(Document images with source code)
#####

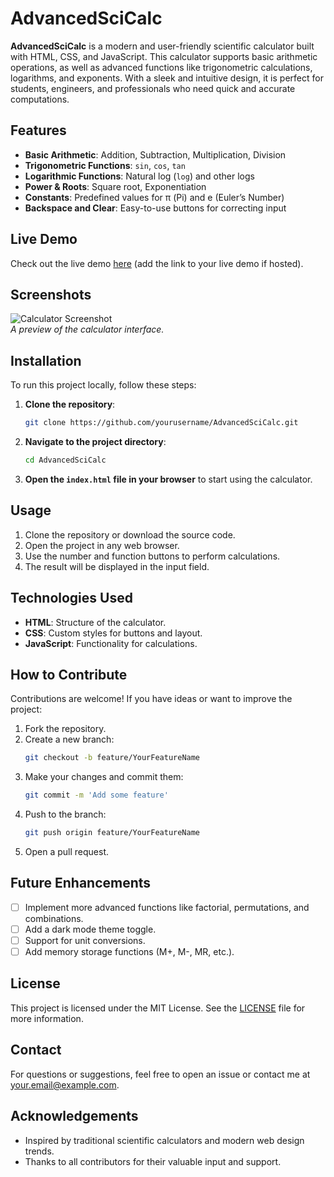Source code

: # AdvancedSciCalc

**AdvancedSciCalc** is a modern and user-friendly scientific calculator built with HTML, CSS, and JavaScript. This calculator supports basic arithmetic operations, as well as advanced functions like trigonometric calculations, logarithms, and exponents. With a sleek and intuitive design, it is perfect for students, engineers, and professionals who need quick and accurate computations.

## Features

- **Basic Arithmetic**: Addition, Subtraction, Multiplication, Division
- **Trigonometric Functions**: `sin`, `cos`, `tan`
- **Logarithmic Functions**: Natural log (`log`) and other logs
- **Power & Roots**: Square root, Exponentiation
- **Constants**: Predefined values for π (Pi) and e (Euler’s Number)
- **Backspace and Clear**: Easy-to-use buttons for correcting input

## Live Demo

Check out the live demo [here](file:///D:/Html/Index.html) (add the link to your live demo if hosted).

## Screenshots

![Calculator Screenshot](AdvanceScentificCalculator.png)  
*A preview of the calculator interface.*

## Installation

To run this project locally, follow these steps:

1. **Clone the repository**:
    ```bash
    git clone https://github.com/yourusername/AdvancedSciCalc.git
    ```

2. **Navigate to the project directory**:
    ```bash
    cd AdvancedSciCalc
    ```

3. **Open the `index.html` file in your browser** to start using the calculator.

## Usage

1. Clone the repository or download the source code.
2. Open the project in any web browser.
3. Use the number and function buttons to perform calculations.
4. The result will be displayed in the input field.

## Technologies Used

- **HTML**: Structure of the calculator.
- **CSS**: Custom styles for buttons and layout.
- **JavaScript**: Functionality for calculations.

## How to Contribute

Contributions are welcome! If you have ideas or want to improve the project:

1. Fork the repository.
2. Create a new branch:
    ```bash
    git checkout -b feature/YourFeatureName
    ```
3. Make your changes and commit them:
    ```bash
    git commit -m 'Add some feature'
    ```
4. Push to the branch:
    ```bash
    git push origin feature/YourFeatureName
    ```
5. Open a pull request.

## Future Enhancements

- [ ] Implement more advanced functions like factorial, permutations, and combinations.
- [ ] Add a dark mode theme toggle.
- [ ] Support for unit conversions.
- [ ] Add memory storage functions (M+, M-, MR, etc.).

## License

This project is licensed under the MIT License. See the [LICENSE](LICENSE) file for more information.

## Contact

For questions or suggestions, feel free to open an issue or contact me at [your.email@example.com](muhammadaqeel11732@gmail.com).

## Acknowledgements

- Inspired by traditional scientific calculators and modern web design trends.
- Thanks to all contributors for their valuable input and support.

#####

**Assigned task**: Show all lines from the data above in which the word "project" appears.

**Finished exercise**:
To run this project locally, follow these steps:
2. **Navigate to the project directory**:
2. Open the project in any web browser.
Contributions are welcome! If you have ideas or want to improve the project:
This project is licensed under the MIT License. See the [LICENSE](LICENSE) file for more information.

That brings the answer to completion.